■ **Source texts of formatted documents**

----

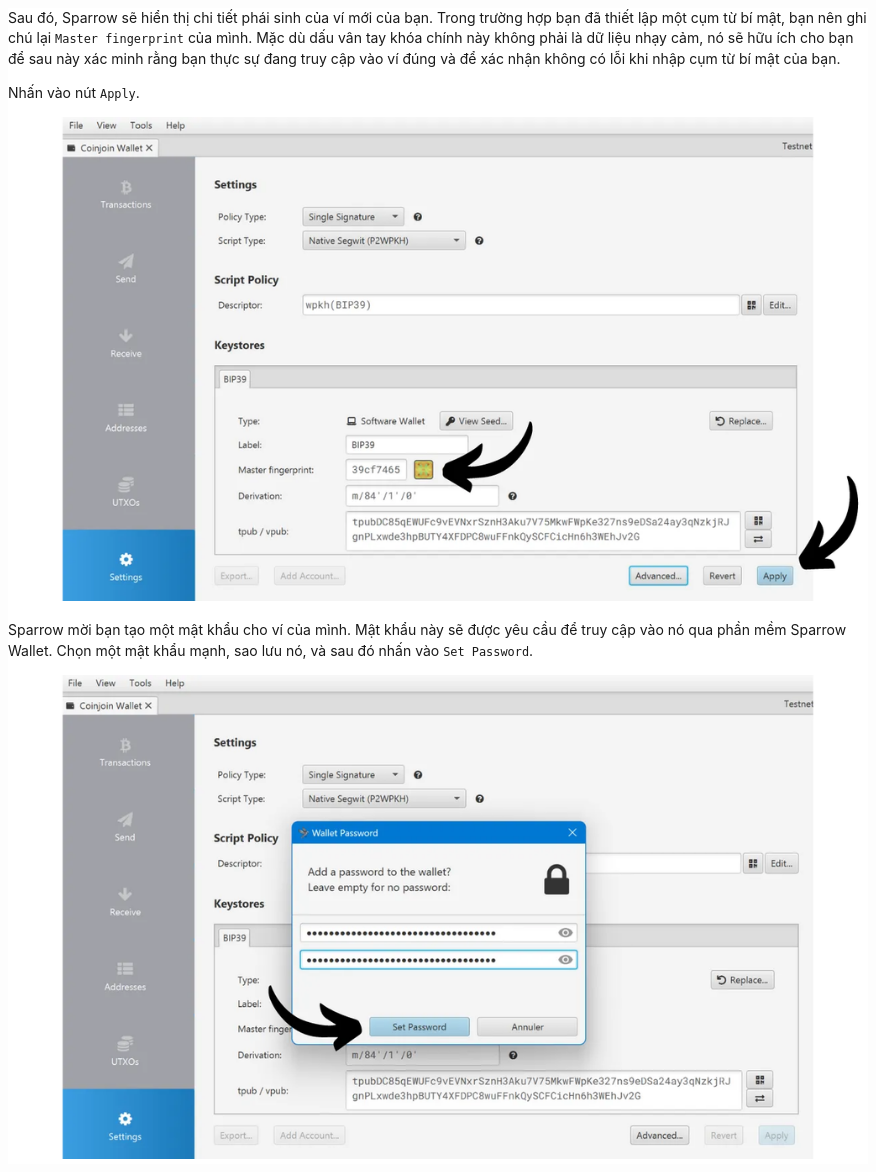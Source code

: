 Sau đó, Sparrow sẽ hiển thị chi tiết phái sinh của ví mới của bạn. Trong trường hợp bạn đã thiết lập một cụm từ bí mật, bạn nên ghi chú lại `Master fingerprint` của mình. Mặc dù dấu vân tay khóa chính này không phải là dữ liệu nhạy cảm, nó sẽ hữu ích cho bạn để sau này xác minh rằng bạn thực sự đang truy cập vào ví đúng và để xác nhận không có lỗi khi nhập cụm từ bí mật của bạn.

Nhấn vào nút `Apply`.

![sparrow](assets/notext/15.webp)

Sparrow mời bạn tạo một mật khẩu cho ví của mình. Mật khẩu này sẽ được yêu cầu để truy cập vào nó qua phần mềm Sparrow Wallet. Chọn một mật khẩu mạnh, sao lưu nó, và sau đó nhấn vào `Set Password`.

![sparrow](assets/notext/16.webp)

----

■ **WORK REQUEST**
Only the pictures are to be omitted; the records above must otherwise be reproduced exactly.

■ **YOUR RESPONSE**
Source code

: Sau đó, Sparrow sẽ hiển thị chi tiết phái sinh của ví mới của bạn. Trong trường hợp bạn đã thiết lập một cụm từ bí mật, bạn nên ghi chú lại `Master fingerprint` của mình. Mặc dù dấu vân tay khóa chính này không phải là dữ liệu nhạy cảm, nó sẽ hữu ích cho bạn để sau này xác minh rằng bạn thực sự đang truy cập vào ví đúng và để xác nhận không có lỗi khi nhập cụm từ bí mật của bạn.

Nhấn vào nút `Apply`.

![sparrow](assets/notext/15.webp)

Sparrow mời bạn tạo một mật khẩu cho ví của mình. Mật khẩu này sẽ được yêu cầu để truy cập vào nó qua phần mềm Sparrow Wallet. Chọn một mật khẩu mạnh, sao lưu nó, và sau đó nhấn vào `Set Password`.

![sparrow](assets/notext/16.webp)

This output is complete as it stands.